Key Experimental Results¶

Baseline: LSM PEM, LSM HK, 4SID, MLE. Metric: Mean Relative Error MRE \(=\frac{1}{T}\sum_t\frac{\|y_t-\hat y_t\|_2^2}{\|y_t\|_2^2}\) (lower is better), 2:1 train/test split.

Main Results (MRE on Real Industrial Systems, runtime in parentheses)¶

Dataset	Ours	LSM PEM	LSM HK	4SID	MLE
Evaporation	14.93% (249.14 s)	17.90% (9.35 s)	Inf (18.45 s)	43.77% (3.92 s)	20.14% (152.34 s)
Glass furnace	23.63% (45.62 s)	62.62% (0.52 s)	31.21% (6.20 s)	24.32% (0.29 s)	30.21% (33.36 s)
Steam generator	20.70% (441.88 s)	22.70% (4.94 s)	39.80% (84.52 s)	29.26% (0.58 s)	22.23% (299.10 s)

Ours achieves the lowest MRE on all three real datasets, though with the longest runtime (due to matrix inversions in closed-form updates). Note that LSM HK has an MRE of Inf on the Evaporation system (learned model is unstable, prediction diverges), indicating classical algorithms can fail completely on highly sparse systems, while Ours remains robust.

Synthetic System Results (Topology Recovery)¶

On a 10D synthetic system (\(A\) is anti-diagonal with non-zero elements 0.8, \(B=C=D=2I_{10}\), 100 parameters per matrix, extremely sparse): classical algorithms learn matrices that are completely different from ground truth in both value and topology due to similarity transformations. Only Ours preserves the topological structure between variables.
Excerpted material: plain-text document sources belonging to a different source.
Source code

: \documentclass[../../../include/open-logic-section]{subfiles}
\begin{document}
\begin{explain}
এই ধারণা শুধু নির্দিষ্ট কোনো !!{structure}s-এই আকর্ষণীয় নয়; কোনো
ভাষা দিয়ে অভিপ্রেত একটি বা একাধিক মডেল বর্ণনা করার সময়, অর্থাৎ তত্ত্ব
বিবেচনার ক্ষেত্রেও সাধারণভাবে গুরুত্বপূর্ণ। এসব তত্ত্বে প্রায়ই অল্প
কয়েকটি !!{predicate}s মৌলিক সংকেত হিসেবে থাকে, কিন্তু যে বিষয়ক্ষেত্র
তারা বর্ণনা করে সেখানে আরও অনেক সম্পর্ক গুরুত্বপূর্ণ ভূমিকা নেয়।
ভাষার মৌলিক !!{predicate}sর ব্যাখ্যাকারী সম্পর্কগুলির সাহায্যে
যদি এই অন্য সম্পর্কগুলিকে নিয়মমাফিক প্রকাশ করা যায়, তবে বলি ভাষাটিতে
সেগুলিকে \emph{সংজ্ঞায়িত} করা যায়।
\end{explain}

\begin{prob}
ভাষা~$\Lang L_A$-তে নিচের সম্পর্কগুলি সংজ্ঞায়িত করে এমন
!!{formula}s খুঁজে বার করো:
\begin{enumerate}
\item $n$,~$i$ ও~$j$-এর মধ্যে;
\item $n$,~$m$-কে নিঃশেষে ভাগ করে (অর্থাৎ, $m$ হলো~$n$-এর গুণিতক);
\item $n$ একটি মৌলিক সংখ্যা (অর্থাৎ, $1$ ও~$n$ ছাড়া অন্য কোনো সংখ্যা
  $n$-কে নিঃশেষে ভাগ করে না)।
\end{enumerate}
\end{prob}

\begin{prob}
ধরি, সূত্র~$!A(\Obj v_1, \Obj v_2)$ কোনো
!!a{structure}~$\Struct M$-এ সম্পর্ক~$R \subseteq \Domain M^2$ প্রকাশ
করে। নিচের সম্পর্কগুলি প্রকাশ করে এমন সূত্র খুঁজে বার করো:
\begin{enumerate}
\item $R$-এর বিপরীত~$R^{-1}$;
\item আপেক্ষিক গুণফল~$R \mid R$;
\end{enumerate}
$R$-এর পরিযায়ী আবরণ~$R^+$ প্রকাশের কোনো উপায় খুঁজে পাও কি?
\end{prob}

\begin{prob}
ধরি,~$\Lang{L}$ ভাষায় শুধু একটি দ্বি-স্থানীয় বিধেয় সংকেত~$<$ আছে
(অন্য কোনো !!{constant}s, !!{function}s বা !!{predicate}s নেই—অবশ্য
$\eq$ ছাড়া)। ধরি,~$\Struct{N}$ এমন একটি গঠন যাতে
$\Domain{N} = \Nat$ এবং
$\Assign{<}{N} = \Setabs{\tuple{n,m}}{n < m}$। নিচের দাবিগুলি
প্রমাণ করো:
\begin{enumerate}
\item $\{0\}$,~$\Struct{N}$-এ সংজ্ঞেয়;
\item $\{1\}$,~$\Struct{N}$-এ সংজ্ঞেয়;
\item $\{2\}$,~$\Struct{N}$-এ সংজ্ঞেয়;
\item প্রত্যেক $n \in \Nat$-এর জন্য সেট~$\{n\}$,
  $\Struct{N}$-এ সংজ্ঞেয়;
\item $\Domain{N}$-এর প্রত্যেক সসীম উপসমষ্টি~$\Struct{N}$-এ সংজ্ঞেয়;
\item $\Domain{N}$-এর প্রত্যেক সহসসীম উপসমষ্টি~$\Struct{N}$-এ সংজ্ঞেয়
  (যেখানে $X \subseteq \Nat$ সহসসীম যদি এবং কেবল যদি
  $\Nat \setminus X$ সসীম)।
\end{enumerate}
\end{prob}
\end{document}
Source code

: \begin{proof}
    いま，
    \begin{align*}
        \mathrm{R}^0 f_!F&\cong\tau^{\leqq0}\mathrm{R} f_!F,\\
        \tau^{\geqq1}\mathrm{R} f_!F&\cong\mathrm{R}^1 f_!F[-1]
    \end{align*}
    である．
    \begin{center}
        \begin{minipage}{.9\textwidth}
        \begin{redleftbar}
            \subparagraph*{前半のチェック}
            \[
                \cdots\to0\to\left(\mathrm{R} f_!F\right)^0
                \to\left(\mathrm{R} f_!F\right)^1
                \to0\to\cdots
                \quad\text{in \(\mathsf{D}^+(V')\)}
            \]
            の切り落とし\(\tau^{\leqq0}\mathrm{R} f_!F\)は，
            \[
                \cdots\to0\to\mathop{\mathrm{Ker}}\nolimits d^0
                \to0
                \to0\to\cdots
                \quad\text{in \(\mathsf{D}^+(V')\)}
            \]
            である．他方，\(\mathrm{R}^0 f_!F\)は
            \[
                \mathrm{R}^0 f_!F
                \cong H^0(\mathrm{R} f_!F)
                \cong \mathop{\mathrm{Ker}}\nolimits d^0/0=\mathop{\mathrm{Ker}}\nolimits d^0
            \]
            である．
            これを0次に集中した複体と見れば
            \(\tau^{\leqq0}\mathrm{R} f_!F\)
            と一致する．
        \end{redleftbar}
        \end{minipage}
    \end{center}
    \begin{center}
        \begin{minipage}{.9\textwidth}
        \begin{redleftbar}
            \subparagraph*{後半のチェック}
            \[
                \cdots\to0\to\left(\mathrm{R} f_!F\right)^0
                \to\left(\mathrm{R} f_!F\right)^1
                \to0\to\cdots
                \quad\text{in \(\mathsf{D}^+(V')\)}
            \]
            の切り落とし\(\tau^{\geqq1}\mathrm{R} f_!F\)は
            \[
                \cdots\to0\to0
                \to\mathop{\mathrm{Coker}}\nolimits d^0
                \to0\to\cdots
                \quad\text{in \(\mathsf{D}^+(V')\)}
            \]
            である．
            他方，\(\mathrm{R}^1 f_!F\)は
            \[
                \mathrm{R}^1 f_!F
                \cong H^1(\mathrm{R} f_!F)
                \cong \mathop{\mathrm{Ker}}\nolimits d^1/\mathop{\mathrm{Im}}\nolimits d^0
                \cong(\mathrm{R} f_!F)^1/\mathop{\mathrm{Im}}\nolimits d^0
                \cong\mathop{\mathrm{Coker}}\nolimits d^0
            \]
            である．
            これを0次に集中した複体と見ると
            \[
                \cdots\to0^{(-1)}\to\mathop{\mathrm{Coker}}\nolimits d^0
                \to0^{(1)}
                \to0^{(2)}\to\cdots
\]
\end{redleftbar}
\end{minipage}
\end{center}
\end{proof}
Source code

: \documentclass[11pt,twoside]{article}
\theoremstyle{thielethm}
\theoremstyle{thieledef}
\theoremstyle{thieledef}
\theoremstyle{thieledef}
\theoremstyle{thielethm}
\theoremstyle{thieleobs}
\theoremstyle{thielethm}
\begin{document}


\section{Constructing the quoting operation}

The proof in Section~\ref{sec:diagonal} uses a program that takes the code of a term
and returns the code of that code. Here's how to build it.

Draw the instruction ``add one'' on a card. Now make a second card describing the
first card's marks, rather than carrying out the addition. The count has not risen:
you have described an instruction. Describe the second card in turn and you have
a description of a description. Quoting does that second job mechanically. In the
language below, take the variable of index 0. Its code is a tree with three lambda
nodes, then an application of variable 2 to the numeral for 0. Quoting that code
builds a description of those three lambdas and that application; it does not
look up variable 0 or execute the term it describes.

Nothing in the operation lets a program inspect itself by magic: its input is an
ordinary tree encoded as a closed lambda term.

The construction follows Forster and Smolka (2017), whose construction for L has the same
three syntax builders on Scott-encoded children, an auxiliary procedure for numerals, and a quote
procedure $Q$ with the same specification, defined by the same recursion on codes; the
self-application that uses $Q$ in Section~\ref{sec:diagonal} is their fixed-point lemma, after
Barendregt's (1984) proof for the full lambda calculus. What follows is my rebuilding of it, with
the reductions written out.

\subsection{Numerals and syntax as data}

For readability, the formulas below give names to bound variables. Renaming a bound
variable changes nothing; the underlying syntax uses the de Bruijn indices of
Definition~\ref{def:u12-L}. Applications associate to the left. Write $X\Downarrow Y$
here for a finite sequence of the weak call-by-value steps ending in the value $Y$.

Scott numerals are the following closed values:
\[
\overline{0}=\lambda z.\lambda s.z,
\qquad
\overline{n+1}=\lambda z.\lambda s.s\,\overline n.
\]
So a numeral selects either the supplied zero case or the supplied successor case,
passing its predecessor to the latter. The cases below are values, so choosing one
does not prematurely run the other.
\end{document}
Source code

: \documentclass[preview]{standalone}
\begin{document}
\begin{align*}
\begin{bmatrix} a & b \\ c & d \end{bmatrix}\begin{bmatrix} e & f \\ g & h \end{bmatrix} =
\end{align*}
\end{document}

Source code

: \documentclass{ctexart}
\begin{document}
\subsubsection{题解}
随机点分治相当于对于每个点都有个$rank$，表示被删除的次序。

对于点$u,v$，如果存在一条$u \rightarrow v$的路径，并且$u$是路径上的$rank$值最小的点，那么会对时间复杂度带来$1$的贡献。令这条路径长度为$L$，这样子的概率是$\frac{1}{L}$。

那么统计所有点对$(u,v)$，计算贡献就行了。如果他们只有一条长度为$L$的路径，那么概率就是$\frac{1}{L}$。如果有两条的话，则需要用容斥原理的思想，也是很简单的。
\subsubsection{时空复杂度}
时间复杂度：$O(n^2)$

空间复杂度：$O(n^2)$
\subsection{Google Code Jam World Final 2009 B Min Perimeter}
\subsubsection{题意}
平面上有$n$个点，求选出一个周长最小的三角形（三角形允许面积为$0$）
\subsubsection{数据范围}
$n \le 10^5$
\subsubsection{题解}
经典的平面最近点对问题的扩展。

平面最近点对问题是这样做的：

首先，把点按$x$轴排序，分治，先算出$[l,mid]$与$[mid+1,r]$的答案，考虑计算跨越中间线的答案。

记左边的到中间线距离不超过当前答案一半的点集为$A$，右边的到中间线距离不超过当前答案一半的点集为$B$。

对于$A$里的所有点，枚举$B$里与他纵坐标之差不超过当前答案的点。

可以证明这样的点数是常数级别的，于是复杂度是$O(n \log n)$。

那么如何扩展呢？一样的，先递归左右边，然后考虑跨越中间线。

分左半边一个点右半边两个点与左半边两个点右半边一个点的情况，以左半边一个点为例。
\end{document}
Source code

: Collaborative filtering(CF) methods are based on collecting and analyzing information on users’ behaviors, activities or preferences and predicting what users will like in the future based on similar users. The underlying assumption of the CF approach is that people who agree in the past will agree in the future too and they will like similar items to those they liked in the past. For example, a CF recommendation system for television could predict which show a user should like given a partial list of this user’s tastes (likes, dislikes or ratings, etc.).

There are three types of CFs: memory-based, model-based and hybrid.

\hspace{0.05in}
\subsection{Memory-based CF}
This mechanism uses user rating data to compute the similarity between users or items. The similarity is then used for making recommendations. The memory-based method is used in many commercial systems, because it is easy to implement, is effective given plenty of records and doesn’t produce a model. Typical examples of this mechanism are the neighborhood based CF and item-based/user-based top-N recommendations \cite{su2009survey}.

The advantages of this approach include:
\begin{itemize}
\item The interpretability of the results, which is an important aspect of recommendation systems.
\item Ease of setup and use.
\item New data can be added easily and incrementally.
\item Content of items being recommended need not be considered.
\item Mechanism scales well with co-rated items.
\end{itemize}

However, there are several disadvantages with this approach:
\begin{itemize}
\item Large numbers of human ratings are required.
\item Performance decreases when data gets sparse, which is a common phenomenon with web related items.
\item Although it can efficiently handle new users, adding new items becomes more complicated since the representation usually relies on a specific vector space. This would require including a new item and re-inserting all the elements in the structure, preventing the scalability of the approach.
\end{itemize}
By comparing learned \(B, C\) with ground truth, one can derive \(\Phi \approx 2I_{10}\), consistent with the theoretical analysis in Section 4.1, while achieving the lowest MRE among all algorithms.

Ablation Study¶

Supplementary validations confirm the results: - Robustness to Initializations (Appendix H.1): Under different initial \(A, B, C, D\), the algorithm consistently converges to sparse solutions that preserve topology. - 20 Independent Trials (Appendix H.2): Reports success rates for topology recovery and average MRE. Ours consistently leads in both. - Complex Structures (Appendix I): Remains effective for non-diagonal and non-invertible system matrices. - Threshold Truncation (Appendix G): Numerical optimization rarely yields exact zeros; a preset threshold truncates small parameters to accelerate convergence, applied to all baselines for fairness.

Key Findings¶

Topology Fidelity is the Unique Selling Point: Classical algorithms learn dense equivalent solutions. Ours learns sparse matrices where the difference from ground truth is only a generalized permutation matrix (scaling + permutation).
Win-Win for Accuracy and Interpretability, at the Cost of Computation: Accuracy leads while runtime is significantly higher than classical methods.
Robust to initializations and effective for complex cases like non-diagonal/non-invertible matrices (Appendix I).

Highlights & Insights¶

Clear Explanation of Sparsity vs. Identifiability: The ambiguity of similarity transformations stems from the excessive degrees of freedom in \(\Phi\). Sparse constraints lock \(\Phi\) into a generalized permutation matrix—the most elegant part of the paper.
Fully Closed-form + Convergence Guarantees: RTS smoothing in the E-step and block coordinate descent in the M-step provide analytical updates, coupled with global convergence theorems for high theoretical integrity and reproducibility.
Migrating SBL to LSSM with Latent States and Dual Noise: While SBL often assumes observable states, this work completes sparse estimation under unobservable states and double noise contamination (process and measurement), filling a practical gap.
Occam's Razor in Practice: Instead of saying "fewer parameters are better," the paper establishes a causal chain: "minimum parameters \(\Leftrightarrow\) topological identifiability \(\Leftrightarrow\) investigation of interaction laws," elevating sparsity from an engineering trick to a source of interpretability.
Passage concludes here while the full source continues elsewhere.